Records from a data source
□ □ □

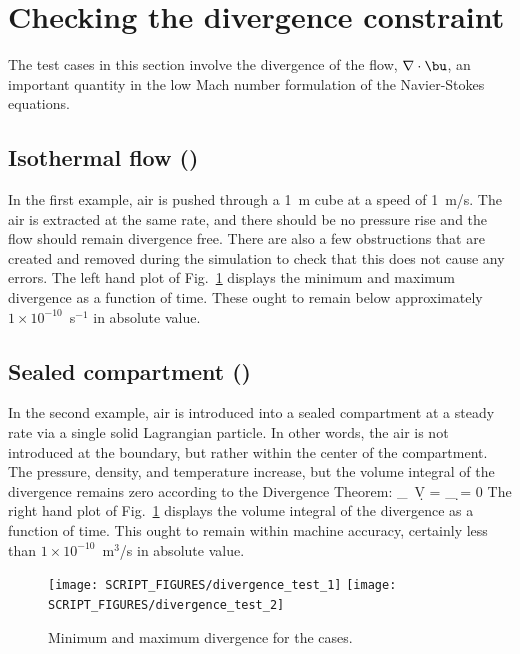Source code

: \documentclass[11pt]{book}
\begin{document}
\section{Checking the divergence constraint}
\label{divergence_test}

The test cases in this section involve the divergence of the flow, $\nabla \cdot \bu$, an important quantity in the low Mach number formulation of the Navier-Stokes equations.

\subsection{Isothermal flow (\texorpdfstring{}{divergence\_test\_1})}
\label{divergence_test_1}

In the first example, air is pushed through a 1~m cube at a speed of 1~m/s. The air is extracted at the same rate, and there should be no pressure rise and the flow should remain divergence free. There are also a few obstructions that are created and removed during the simulation to check that this does not cause any errors. The left hand plot of Fig.~\ref{divergence_test_fig} displays the minimum and maximum divergence as a function of time. These ought to remain below approximately $1 \times 10^{-10}$~s$^{-1}$ in absolute value.

\subsection{Sealed compartment (\texorpdfstring{}{divergence\_test\_2})}
\label{divergence_test_2}

In the second example, air is introduced into a sealed compartment at a steady rate via a single solid Lagrangian particle. In other words, the air is not introduced at the boundary, but rather within the center of the compartment. The pressure, density, and temperature increase, but the volume integral of the divergence remains zero according to the Divergence Theorem:
\be
   \int_\Omega \nabla \cdot \bu \, \d V = \int_{\partial \Omega} \bu \cdot \d \bS = 0
\ee
The right hand plot of Fig.~\ref{divergence_test_fig} displays the volume integral of the divergence as a function of time. This ought to remain within machine accuracy, certainly less than $1 \times 10^{-10}$~m$^3$/s in absolute value.

\begin{figure}[!ht]
\texttt{[image: SCRIPT\_FIGURES/divergence\_test\_1]}
\texttt{[image: SCRIPT\_FIGURES/divergence\_test\_2]}
\caption[The  cases]{Minimum and maximum divergence for the  cases.}
\label{divergence_test_fig}
\end{figure}
\end{document}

□ □ □

Exclude the pictures, then retype every record exactly.

SOLUTION BELOW:
Source code

: \documentclass[11pt]{book}
\begin{document}
\section{Checking the divergence constraint}
\label{divergence_test}

The test cases in this section involve the divergence of the flow, $\nabla \cdot \bu$, an important quantity in the low Mach number formulation of the Navier-Stokes equations.

\subsection{Isothermal flow (\texorpdfstring{}{divergence\_test\_1})}
\label{divergence_test_1}

In the first example, air is pushed through a 1~m cube at a speed of 1~m/s. The air is extracted at the same rate, and there should be no pressure rise and the flow should remain divergence free. There are also a few obstructions that are created and removed during the simulation to check that this does not cause any errors. The left hand plot of Fig.~\ref{divergence_test_fig} displays the minimum and maximum divergence as a function of time. These ought to remain below approximately $1 \times 10^{-10}$~s$^{-1}$ in absolute value.

\subsection{Sealed compartment (\texorpdfstring{}{divergence\_test\_2})}
\label{divergence_test_2}

In the second example, air is introduced into a sealed compartment at a steady rate via a single solid Lagrangian particle. In other words, the air is not introduced at the boundary, but rather within the center of the compartment. The pressure, density, and temperature increase, but the volume integral of the divergence remains zero according to the Divergence Theorem:
\be
   \int_\Omega \nabla \cdot \bu \, \d V = \int_{\partial \Omega} \bu \cdot \d \bS = 0
\ee
The right hand plot of Fig.~\ref{divergence_test_fig} displays the volume integral of the divergence as a function of time. This ought to remain within machine accuracy, certainly less than $1 \times 10^{-10}$~m$^3$/s in absolute value.

\begin{figure}[!ht]
\texttt{[image: SCRIPT\_FIGURES/divergence\_test\_1]}
\texttt{[image: SCRIPT\_FIGURES/divergence\_test\_2]}
\caption[The  cases]{Minimum and maximum divergence for the  cases.}
\label{divergence_test_fig}
\end{figure}
\end{document}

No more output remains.